## Your objective
A word-for-word transcript of the closing lines is required: from the one with "Jean of Chippen-Norton." through the final line of the data.

## Data for the task
§ §

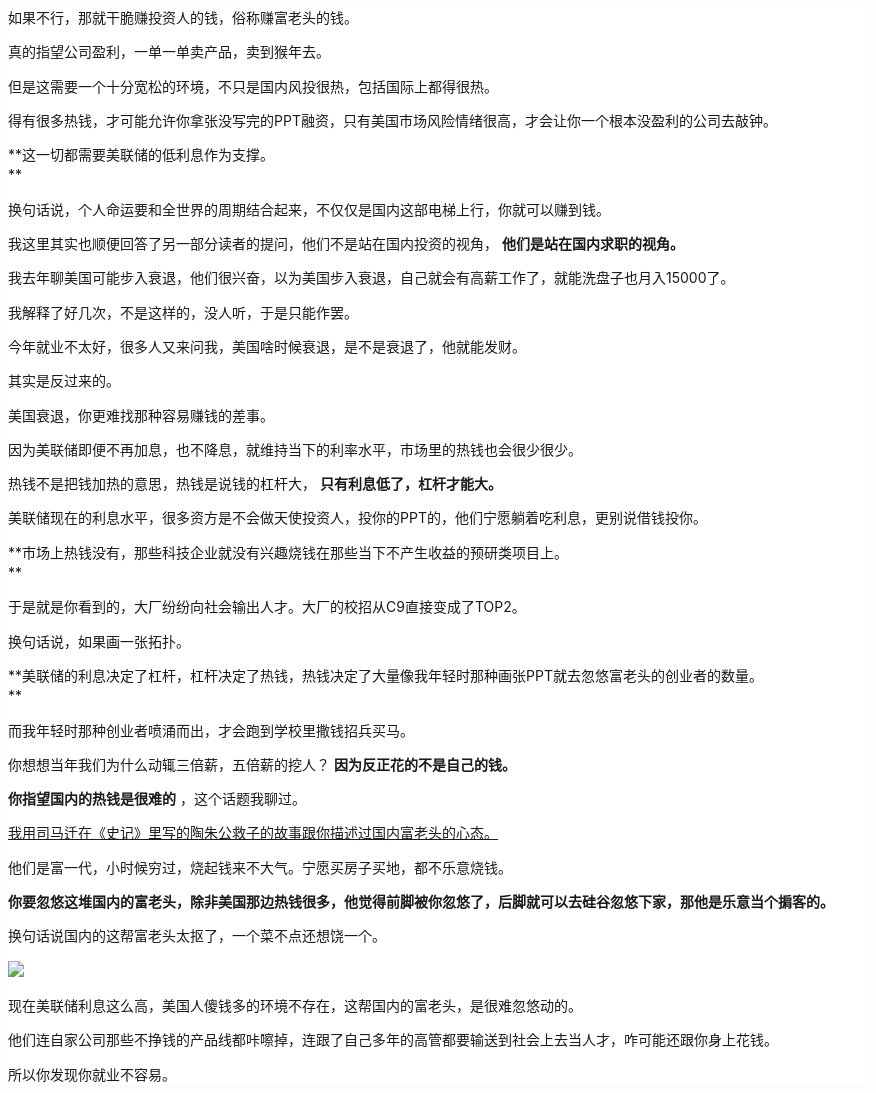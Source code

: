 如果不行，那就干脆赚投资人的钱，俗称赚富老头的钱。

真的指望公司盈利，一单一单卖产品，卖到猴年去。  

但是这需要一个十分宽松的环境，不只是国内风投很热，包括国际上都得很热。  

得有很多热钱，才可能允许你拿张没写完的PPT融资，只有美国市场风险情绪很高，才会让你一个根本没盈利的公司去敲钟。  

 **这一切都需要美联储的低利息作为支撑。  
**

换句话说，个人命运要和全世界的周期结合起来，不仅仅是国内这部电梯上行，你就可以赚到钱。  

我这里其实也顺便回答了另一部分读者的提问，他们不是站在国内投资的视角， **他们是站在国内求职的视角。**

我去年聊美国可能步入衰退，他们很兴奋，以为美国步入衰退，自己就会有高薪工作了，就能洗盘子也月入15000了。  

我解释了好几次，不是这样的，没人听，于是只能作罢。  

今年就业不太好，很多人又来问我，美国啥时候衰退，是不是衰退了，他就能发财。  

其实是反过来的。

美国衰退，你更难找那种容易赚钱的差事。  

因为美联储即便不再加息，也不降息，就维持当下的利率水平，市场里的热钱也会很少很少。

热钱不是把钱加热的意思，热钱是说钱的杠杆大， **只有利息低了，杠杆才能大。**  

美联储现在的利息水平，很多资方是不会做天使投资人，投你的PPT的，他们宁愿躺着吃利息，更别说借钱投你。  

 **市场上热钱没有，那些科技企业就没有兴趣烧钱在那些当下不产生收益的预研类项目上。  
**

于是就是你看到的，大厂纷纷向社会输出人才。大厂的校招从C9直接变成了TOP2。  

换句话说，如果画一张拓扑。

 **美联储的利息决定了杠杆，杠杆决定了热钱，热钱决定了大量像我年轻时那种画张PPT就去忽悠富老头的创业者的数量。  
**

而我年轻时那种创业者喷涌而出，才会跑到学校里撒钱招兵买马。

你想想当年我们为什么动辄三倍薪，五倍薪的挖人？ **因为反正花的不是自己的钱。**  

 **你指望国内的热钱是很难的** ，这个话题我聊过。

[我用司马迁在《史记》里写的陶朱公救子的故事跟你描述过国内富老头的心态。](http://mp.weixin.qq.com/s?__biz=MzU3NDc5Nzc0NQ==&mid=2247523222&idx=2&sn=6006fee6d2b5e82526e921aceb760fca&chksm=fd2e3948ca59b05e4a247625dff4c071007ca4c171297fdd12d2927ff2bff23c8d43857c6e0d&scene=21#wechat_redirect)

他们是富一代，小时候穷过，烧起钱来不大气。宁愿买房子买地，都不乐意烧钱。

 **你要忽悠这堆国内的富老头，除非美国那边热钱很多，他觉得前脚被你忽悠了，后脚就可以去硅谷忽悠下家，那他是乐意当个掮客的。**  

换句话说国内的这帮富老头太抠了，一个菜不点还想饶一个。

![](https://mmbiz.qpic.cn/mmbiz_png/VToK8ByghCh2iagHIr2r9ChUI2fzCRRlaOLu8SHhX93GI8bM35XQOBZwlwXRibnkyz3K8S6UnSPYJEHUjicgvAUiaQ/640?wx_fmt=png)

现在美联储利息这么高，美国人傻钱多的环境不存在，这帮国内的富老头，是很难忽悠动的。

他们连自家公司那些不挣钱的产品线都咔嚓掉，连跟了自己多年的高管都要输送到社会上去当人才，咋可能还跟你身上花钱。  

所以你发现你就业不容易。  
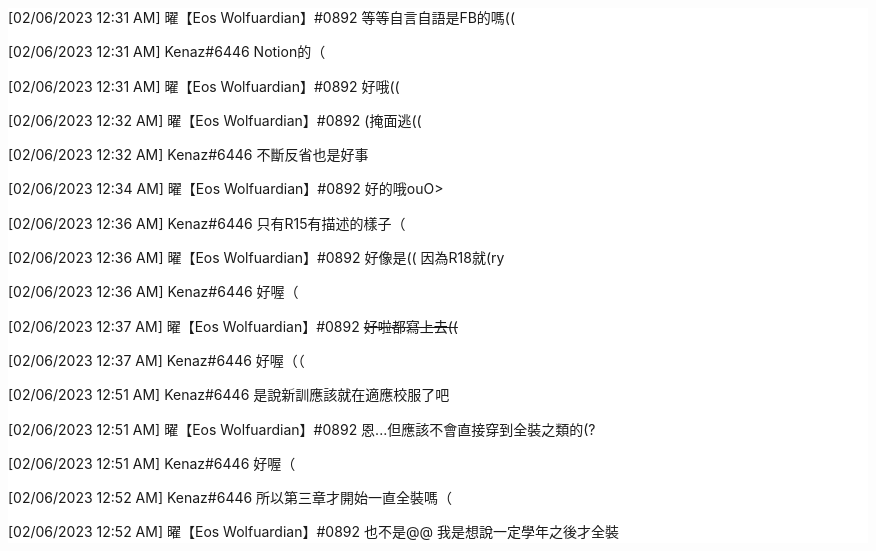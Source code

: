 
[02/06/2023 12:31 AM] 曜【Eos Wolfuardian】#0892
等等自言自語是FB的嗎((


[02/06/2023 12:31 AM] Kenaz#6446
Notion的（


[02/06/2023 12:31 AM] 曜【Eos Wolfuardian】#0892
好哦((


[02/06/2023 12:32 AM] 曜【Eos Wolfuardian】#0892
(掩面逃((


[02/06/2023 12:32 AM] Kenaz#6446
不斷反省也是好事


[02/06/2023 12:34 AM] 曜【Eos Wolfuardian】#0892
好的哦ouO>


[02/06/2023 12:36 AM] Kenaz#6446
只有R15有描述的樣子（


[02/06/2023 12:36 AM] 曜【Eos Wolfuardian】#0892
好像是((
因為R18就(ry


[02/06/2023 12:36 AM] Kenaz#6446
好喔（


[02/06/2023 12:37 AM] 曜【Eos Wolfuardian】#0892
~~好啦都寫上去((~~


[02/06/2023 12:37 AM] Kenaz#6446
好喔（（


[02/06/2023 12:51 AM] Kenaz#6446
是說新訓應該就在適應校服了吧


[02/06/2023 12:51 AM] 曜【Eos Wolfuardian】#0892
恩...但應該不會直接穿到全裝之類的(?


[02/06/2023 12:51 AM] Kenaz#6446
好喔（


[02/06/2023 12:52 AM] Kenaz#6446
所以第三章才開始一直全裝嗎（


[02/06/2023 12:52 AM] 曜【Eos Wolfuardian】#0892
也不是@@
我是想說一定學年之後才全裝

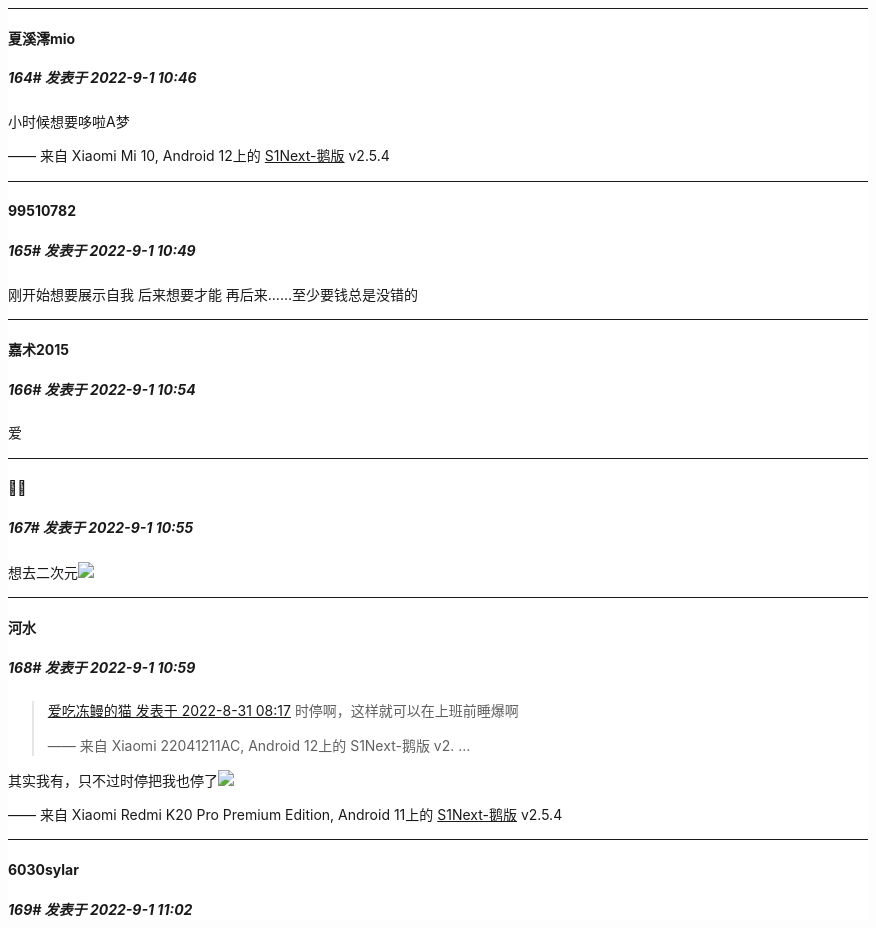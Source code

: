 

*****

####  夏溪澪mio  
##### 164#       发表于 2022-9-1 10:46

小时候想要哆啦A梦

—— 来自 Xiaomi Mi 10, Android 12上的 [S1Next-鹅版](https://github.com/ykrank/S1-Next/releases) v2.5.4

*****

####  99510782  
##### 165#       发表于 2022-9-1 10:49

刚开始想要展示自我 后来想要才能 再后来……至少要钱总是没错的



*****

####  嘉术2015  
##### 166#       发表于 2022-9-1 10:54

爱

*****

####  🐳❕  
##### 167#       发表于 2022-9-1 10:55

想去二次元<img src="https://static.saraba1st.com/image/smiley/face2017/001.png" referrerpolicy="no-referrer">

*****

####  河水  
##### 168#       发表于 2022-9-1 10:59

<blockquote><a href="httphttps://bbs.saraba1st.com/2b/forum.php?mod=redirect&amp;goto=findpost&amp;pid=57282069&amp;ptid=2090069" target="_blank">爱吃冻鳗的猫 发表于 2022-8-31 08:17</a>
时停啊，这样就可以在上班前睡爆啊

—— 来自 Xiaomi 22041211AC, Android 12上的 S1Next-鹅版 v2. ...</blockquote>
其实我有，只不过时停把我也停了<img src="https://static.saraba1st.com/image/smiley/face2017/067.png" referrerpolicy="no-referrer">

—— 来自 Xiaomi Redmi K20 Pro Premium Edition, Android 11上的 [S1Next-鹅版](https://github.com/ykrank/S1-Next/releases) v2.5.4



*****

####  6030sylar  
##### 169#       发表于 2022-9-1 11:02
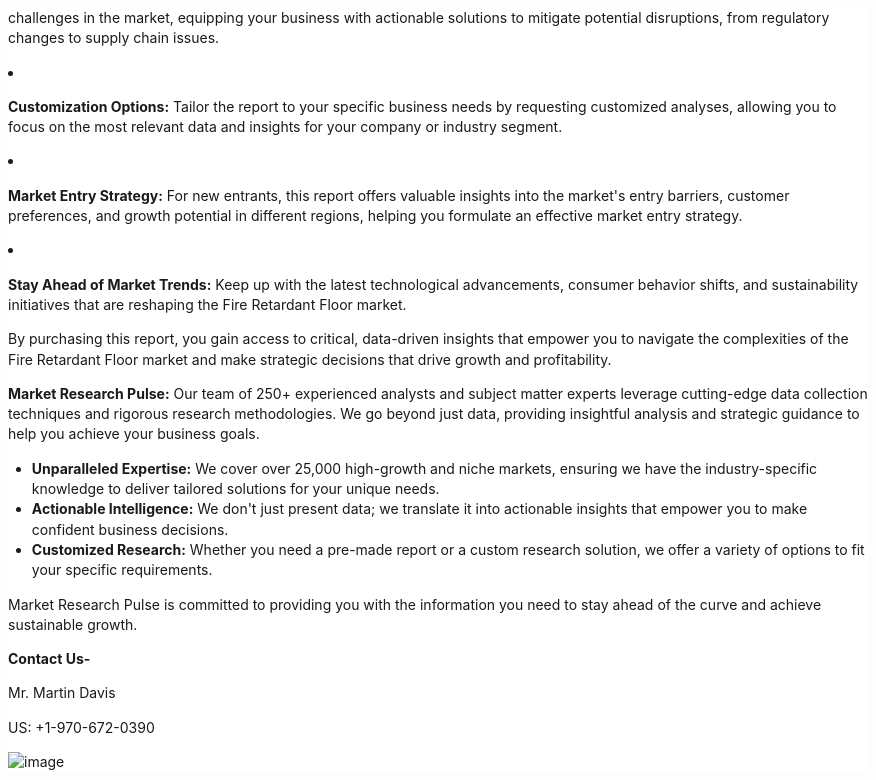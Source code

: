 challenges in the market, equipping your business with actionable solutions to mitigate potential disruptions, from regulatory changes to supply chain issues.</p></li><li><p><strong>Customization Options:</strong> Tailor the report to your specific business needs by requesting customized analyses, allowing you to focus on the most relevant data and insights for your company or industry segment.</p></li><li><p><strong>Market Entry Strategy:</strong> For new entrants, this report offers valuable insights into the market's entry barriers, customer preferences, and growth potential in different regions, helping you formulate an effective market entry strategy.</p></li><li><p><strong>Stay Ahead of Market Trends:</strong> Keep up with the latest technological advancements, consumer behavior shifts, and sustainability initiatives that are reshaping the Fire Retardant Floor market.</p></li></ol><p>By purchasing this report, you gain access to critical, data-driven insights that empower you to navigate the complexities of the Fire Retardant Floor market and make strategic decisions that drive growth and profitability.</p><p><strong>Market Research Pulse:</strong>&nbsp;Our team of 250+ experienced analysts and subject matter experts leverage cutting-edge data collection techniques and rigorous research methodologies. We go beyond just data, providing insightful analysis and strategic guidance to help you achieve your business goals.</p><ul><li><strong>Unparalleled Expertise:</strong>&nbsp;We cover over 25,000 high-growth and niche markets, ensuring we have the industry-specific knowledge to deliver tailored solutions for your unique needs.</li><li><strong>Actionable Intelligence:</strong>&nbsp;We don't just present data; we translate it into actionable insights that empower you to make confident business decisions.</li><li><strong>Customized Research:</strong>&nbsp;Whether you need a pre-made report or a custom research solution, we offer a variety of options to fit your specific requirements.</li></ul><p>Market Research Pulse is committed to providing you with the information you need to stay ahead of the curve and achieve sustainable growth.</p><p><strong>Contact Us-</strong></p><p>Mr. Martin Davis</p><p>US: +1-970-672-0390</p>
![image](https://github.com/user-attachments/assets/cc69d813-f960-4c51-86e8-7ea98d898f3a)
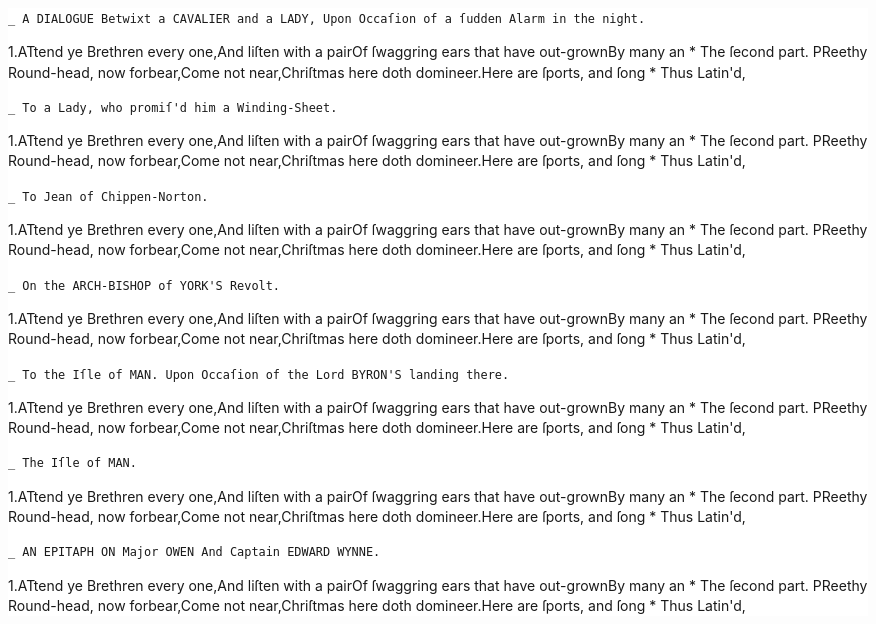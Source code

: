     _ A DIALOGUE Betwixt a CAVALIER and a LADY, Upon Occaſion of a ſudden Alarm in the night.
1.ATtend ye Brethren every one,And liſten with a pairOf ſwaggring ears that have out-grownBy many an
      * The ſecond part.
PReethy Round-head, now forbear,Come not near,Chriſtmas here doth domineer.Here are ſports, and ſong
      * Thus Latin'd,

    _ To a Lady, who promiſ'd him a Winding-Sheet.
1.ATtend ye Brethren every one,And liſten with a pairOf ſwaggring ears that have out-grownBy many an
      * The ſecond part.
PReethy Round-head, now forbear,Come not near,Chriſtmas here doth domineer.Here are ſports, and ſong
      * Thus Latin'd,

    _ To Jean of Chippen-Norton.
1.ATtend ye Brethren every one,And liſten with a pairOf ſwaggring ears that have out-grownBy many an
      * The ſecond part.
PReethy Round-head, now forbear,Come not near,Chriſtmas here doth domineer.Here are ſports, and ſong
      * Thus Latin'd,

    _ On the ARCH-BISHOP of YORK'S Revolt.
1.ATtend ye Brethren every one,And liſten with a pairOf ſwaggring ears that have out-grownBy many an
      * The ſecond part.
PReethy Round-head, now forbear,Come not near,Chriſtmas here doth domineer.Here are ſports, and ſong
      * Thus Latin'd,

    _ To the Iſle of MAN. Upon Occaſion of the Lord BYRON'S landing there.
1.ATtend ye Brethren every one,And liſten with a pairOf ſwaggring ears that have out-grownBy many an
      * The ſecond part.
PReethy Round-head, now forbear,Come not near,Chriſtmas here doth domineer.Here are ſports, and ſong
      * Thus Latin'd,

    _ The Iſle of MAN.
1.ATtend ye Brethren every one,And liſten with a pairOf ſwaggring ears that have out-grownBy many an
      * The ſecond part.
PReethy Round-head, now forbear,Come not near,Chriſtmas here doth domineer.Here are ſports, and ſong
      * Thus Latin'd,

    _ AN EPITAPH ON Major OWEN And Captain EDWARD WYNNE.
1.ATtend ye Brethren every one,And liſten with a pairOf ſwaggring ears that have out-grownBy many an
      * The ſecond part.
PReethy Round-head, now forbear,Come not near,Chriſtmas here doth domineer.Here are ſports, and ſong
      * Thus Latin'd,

§ §

## Reply to the task
    _ To Jean of Chippen-Norton.
1.ATtend ye Brethren every one,And liſten with a pairOf ſwaggring ears that have out-grownBy many an
      * The ſecond part.
PReethy Round-head, now forbear,Come not near,Chriſtmas here doth domineer.Here are ſports, and ſong
      * Thus Latin'd,

    _ On the ARCH-BISHOP of YORK'S Revolt.
1.ATtend ye Brethren every one,And liſten with a pairOf ſwaggring ears that have out-grownBy many an
      * The ſecond part.
PReethy Round-head, now forbear,Come not near,Chriſtmas here doth domineer.Here are ſports, and ſong
      * Thus Latin'd,

    _ To the Iſle of MAN. Upon Occaſion of the Lord BYRON'S landing there.
1.ATtend ye Brethren every one,And liſten with a pairOf ſwaggring ears that have out-grownBy many an
      * The ſecond part.
PReethy Round-head, now forbear,Come not near,Chriſtmas here doth domineer.Here are ſports, and ſong
      * Thus Latin'd,

    _ The Iſle of MAN.
1.ATtend ye Brethren every one,And liſten with a pairOf ſwaggring ears that have out-grownBy many an
      * The ſecond part.
PReethy Round-head, now forbear,Come not near,Chriſtmas here doth domineer.Here are ſports, and ſong
      * Thus Latin'd,

    _ AN EPITAPH ON Major OWEN And Captain EDWARD WYNNE.
1.ATtend ye Brethren every one,And liſten with a pairOf ſwaggring ears that have out-grownBy many an
      * The ſecond part.
PReethy Round-head, now forbear,Come not near,Chriſtmas here doth domineer.Here are ſports, and ſong
      * Thus Latin'd,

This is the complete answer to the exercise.